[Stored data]
===============

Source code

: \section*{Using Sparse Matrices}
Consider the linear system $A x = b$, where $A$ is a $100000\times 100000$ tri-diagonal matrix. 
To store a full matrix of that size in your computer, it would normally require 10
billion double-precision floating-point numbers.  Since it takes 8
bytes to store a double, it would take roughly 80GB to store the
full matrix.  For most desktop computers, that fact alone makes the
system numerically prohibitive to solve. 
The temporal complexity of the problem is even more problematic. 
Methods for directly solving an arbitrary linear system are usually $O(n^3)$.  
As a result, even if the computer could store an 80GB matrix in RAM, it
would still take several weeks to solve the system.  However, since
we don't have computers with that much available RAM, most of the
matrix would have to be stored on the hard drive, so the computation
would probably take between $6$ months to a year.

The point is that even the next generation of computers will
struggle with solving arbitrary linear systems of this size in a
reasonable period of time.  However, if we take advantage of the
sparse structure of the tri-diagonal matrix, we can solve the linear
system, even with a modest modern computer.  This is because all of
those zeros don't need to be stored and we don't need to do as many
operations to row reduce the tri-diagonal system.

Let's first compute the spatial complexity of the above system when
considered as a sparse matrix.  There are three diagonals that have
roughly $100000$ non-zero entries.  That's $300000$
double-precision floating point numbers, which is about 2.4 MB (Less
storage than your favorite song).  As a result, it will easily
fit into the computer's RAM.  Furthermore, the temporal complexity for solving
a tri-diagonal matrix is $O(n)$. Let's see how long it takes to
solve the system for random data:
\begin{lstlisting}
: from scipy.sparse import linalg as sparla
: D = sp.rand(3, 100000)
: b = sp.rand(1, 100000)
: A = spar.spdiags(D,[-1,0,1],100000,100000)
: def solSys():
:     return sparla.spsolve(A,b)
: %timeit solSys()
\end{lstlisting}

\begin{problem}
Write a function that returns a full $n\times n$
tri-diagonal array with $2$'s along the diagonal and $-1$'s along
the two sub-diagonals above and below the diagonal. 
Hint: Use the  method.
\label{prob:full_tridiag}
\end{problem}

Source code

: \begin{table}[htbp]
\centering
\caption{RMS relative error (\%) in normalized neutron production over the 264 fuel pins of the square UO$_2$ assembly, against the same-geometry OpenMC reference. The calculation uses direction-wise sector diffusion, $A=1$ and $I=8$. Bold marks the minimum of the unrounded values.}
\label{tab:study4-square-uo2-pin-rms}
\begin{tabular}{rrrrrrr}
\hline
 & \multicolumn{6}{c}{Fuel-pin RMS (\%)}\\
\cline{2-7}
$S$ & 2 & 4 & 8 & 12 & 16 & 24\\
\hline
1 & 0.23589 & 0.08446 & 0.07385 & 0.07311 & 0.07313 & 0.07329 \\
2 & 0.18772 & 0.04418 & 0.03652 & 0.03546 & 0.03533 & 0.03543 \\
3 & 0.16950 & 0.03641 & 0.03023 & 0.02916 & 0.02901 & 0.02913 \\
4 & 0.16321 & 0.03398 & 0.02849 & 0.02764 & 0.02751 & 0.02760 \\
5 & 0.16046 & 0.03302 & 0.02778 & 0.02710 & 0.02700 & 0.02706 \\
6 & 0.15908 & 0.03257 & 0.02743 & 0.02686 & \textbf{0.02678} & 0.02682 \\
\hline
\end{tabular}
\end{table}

===============

Problem requirements: In the entries above, find each line with the string "sparla" and copy it.

Your response:
: from scipy.sparse import linalg as sparla
:     return sparla.spsolve(A,b)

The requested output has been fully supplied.